| Material for this exercise |
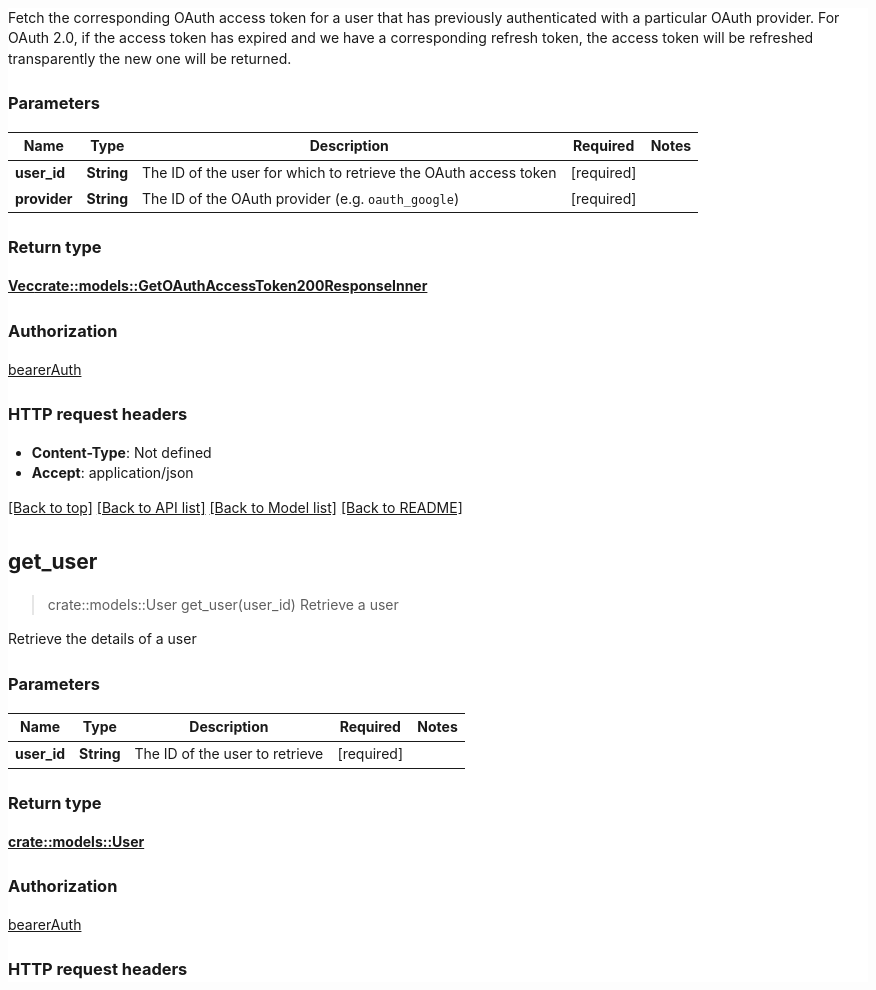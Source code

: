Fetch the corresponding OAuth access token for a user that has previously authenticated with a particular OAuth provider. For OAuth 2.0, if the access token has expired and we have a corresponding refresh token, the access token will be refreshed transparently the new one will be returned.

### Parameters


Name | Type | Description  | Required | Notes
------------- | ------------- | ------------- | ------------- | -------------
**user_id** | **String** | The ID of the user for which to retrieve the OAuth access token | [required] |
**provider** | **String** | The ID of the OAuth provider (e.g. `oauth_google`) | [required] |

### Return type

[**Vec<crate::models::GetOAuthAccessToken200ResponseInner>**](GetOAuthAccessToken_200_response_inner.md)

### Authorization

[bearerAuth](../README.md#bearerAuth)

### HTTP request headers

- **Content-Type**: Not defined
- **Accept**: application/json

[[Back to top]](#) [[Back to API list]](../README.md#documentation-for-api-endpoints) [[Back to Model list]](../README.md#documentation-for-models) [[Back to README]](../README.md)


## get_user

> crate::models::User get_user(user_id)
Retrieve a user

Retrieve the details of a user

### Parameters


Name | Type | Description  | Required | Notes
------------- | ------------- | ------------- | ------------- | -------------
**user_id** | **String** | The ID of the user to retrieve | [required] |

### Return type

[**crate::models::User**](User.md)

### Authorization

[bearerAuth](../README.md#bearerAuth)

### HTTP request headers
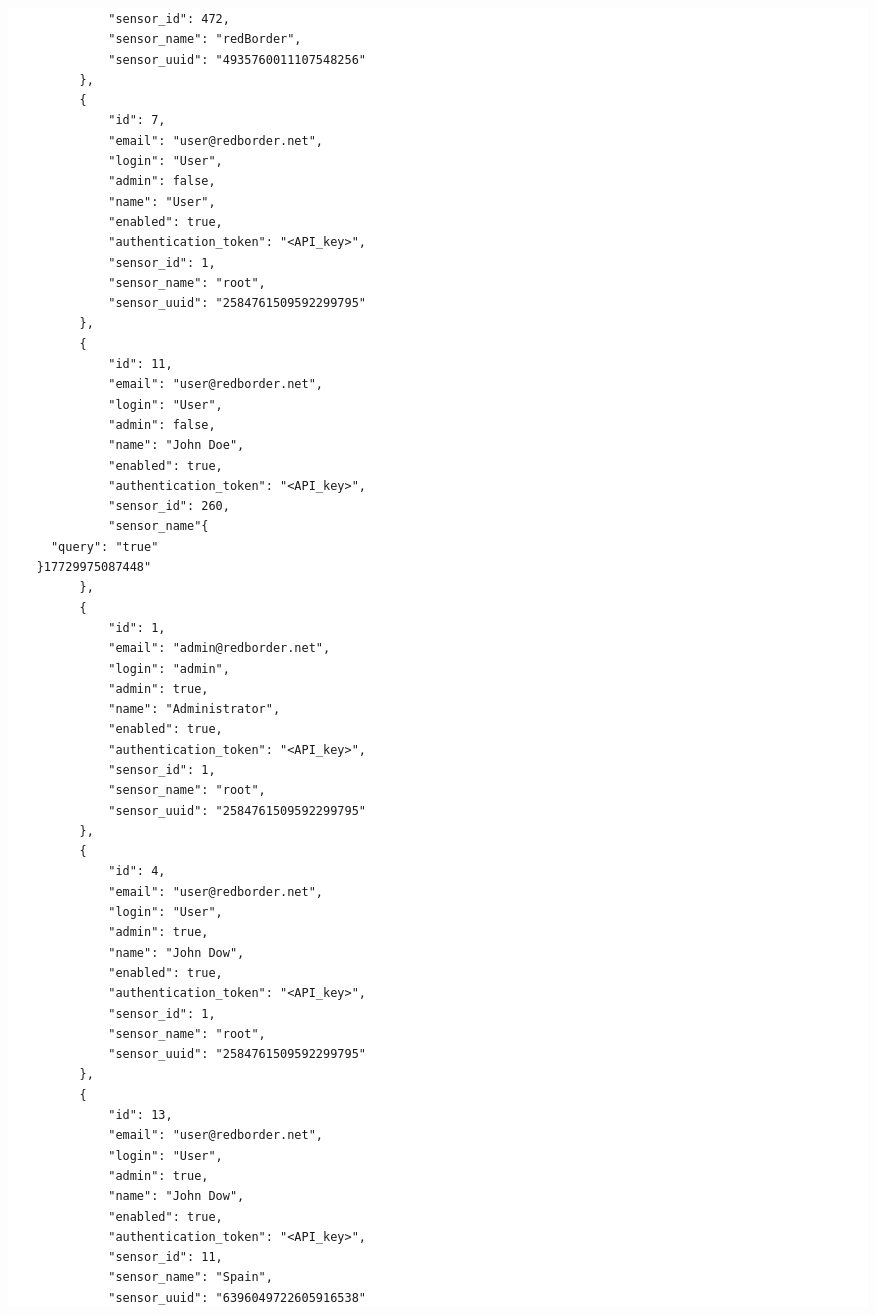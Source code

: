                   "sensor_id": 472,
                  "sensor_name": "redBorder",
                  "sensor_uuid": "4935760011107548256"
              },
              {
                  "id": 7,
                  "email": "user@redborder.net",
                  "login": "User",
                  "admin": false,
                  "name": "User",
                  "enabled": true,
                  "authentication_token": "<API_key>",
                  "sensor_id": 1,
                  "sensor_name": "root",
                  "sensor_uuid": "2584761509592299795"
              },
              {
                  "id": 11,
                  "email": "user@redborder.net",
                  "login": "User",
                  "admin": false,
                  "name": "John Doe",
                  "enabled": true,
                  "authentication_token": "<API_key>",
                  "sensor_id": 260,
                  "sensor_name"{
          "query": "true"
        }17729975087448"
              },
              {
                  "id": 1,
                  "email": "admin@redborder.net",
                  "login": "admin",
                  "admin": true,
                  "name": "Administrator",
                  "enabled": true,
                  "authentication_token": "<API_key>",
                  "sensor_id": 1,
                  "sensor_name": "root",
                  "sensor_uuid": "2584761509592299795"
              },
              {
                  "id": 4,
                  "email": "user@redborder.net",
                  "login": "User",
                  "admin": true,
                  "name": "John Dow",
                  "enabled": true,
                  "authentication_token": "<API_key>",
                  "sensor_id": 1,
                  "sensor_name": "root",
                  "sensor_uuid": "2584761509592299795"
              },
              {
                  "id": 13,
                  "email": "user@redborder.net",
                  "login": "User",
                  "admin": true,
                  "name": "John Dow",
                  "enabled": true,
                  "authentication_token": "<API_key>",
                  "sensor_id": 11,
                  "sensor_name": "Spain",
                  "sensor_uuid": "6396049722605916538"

| Task details |
When you transcribe these entries, keep every word exact and drop the pictures.

| Exercise output |
Source code

:Fetch the corresponding OAuth access token for a user that has previously authenticated with a particular OAuth provider. For OAuth 2.0, if the access token has expired and we have a corresponding refresh token, the access token will be refreshed transparently the new one will be returned.

### Parameters


Name | Type | Description  | Required | Notes
------------- | ------------- | ------------- | ------------- | -------------
**user_id** | **String** | The ID of the user for which to retrieve the OAuth access token | [required] |
**provider** | **String** | The ID of the OAuth provider (e.g. `oauth_google`) | [required] |

### Return type

[**Vec<crate::models::GetOAuthAccessToken200ResponseInner>**](GetOAuthAccessToken_200_response_inner.md)

### Authorization

[bearerAuth](../README.md#bearerAuth)

### HTTP request headers

- **Content-Type**: Not defined
- **Accept**: application/json

[[Back to top]](#) [[Back to API list]](../README.md#documentation-for-api-endpoints) [[Back to Model list]](../README.md#documentation-for-models) [[Back to README]](../README.md)


## get_user

> crate::models::User get_user(user_id)
Retrieve a user

Retrieve the details of a user

### Parameters


Name | Type | Description  | Required | Notes
------------- | ------------- | ------------- | ------------- | -------------
**user_id** | **String** | The ID of the user to retrieve | [required] |

### Return type

[**crate::models::User**](User.md)

### Authorization

[bearerAuth](../README.md#bearerAuth)

### HTTP request headers
Source code

:                   "sensor_id": 472,
                  "sensor_name": "redBorder",
                  "sensor_uuid": "4935760011107548256"
              },
              {
                  "id": 7,
                  "email": "user@redborder.net",
                  "login": "User",
                  "admin": false,
                  "name": "User",
                  "enabled": true,
                  "authentication_token": "<API_key>",
                  "sensor_id": 1,
                  "sensor_name": "root",
                  "sensor_uuid": "2584761509592299795"
              },
              {
                  "id": 11,
                  "email": "user@redborder.net",
                  "login": "User",
                  "admin": false,
                  "name": "John Doe",
                  "enabled": true,
                  "authentication_token": "<API_key>",
                  "sensor_id": 260,
                  "sensor_name"{
          "query": "true"
        }17729975087448"
              },
              {
                  "id": 1,
                  "email": "admin@redborder.net",
                  "login": "admin",
                  "admin": true,
                  "name": "Administrator",
                  "enabled": true,
                  "authentication_token": "<API_key>",
                  "sensor_id": 1,
                  "sensor_name": "root",
                  "sensor_uuid": "2584761509592299795"
              },
              {
                  "id": 4,
                  "email": "user@redborder.net",
                  "login": "User",
                  "admin": true,
                  "name": "John Dow",
                  "enabled": true,
                  "authentication_token": "<API_key>",
                  "sensor_id": 1,
                  "sensor_name": "root",
                  "sensor_uuid": "2584761509592299795"
              },
              {
                  "id": 13,
                  "email": "user@redborder.net",
                  "login": "User",
                  "admin": true,
                  "name": "John Dow",
                  "enabled": true,
                  "authentication_token": "<API_key>",
                  "sensor_id": 11,
                  "sensor_name": "Spain",
                  "sensor_uuid": "6396049722605916538"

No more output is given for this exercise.